» Work to be completed
Retype all entries exactly as they stand, excluding pictures.

··· Entries shown ···

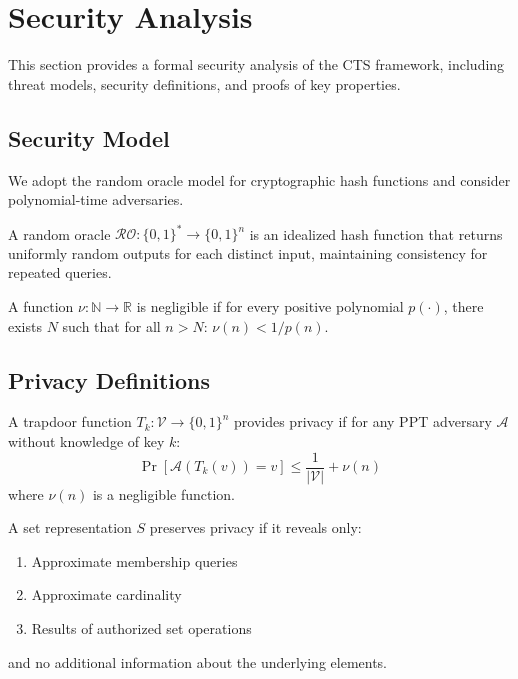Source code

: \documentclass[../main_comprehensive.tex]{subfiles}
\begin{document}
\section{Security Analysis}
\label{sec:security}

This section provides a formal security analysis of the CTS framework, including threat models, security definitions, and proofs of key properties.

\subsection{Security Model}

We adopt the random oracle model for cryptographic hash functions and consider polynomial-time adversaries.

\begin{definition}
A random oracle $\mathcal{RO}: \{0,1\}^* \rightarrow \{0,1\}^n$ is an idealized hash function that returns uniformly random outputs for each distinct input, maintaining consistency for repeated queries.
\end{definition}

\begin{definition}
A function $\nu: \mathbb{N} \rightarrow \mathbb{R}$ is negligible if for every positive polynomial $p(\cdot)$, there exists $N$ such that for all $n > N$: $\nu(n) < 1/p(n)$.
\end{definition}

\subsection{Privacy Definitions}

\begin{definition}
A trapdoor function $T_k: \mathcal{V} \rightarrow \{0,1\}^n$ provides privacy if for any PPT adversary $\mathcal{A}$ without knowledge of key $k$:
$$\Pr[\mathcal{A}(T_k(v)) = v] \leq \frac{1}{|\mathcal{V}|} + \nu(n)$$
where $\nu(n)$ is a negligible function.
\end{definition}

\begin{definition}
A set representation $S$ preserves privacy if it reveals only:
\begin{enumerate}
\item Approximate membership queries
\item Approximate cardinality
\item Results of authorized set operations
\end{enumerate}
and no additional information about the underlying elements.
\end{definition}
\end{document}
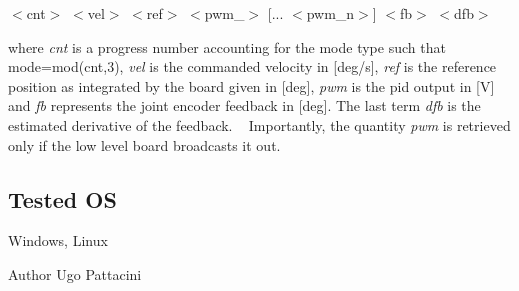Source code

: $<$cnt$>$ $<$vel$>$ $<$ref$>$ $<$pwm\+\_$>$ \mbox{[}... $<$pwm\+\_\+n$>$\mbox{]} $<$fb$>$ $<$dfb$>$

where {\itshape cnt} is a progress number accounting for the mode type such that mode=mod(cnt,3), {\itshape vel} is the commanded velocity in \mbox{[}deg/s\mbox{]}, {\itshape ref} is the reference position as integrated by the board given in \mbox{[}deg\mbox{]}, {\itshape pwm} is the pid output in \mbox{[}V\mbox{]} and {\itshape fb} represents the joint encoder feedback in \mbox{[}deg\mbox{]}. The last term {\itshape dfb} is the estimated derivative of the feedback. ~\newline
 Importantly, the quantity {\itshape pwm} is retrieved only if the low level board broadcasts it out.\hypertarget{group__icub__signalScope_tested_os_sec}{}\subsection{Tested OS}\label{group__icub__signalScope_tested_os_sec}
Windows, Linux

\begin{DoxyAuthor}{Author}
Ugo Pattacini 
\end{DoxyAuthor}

···

» Answer below
Source code

: \documentclass[../main_comprehensive.tex]{subfiles}
\begin{document}
\section{Security Analysis}
\label{sec:security}

This section provides a formal security analysis of the CTS framework, including threat models, security definitions, and proofs of key properties.

\subsection{Security Model}

We adopt the random oracle model for cryptographic hash functions and consider polynomial-time adversaries.

\begin{definition}
A random oracle $\mathcal{RO}: \{0,1\}^* \rightarrow \{0,1\}^n$ is an idealized hash function that returns uniformly random outputs for each distinct input, maintaining consistency for repeated queries.
\end{definition}

\begin{definition}
A function $\nu: \mathbb{N} \rightarrow \mathbb{R}$ is negligible if for every positive polynomial $p(\cdot)$, there exists $N$ such that for all $n > N$: $\nu(n) < 1/p(n)$.
\end{definition}

\subsection{Privacy Definitions}

\begin{definition}
A trapdoor function $T_k: \mathcal{V} \rightarrow \{0,1\}^n$ provides privacy if for any PPT adversary $\mathcal{A}$ without knowledge of key $k$:
$$\Pr[\mathcal{A}(T_k(v)) = v] \leq \frac{1}{|\mathcal{V}|} + \nu(n)$$
where $\nu(n)$ is a negligible function.
\end{definition}

\begin{definition}
A set representation $S$ preserves privacy if it reveals only:
\begin{enumerate}
\item Approximate membership queries
\item Approximate cardinality
\item Results of authorized set operations
\end{enumerate}
and no additional information about the underlying elements.
\end{definition}
\end{document}
Source code

: $<$cnt$>$ $<$vel$>$ $<$ref$>$ $<$pwm\+\_$>$ \mbox{[}... $<$pwm\+\_\+n$>$\mbox{]} $<$fb$>$ $<$dfb$>$

where {\itshape cnt} is a progress number accounting for the mode type such that mode=mod(cnt,3), {\itshape vel} is the commanded velocity in \mbox{[}deg/s\mbox{]}, {\itshape ref} is the reference position as integrated by the board given in \mbox{[}deg\mbox{]}, {\itshape pwm} is the pid output in \mbox{[}V\mbox{]} and {\itshape fb} represents the joint encoder feedback in \mbox{[}deg\mbox{]}. The last term {\itshape dfb} is the estimated derivative of the feedback. ~\newline
 Importantly, the quantity {\itshape pwm} is retrieved only if the low level board broadcasts it out.\hypertarget{group__icub__signalScope_tested_os_sec}{}\subsection{Tested OS}\label{group__icub__signalScope_tested_os_sec}
Windows, Linux

\begin{DoxyAuthor}{Author}
Ugo Pattacini 
\end{DoxyAuthor}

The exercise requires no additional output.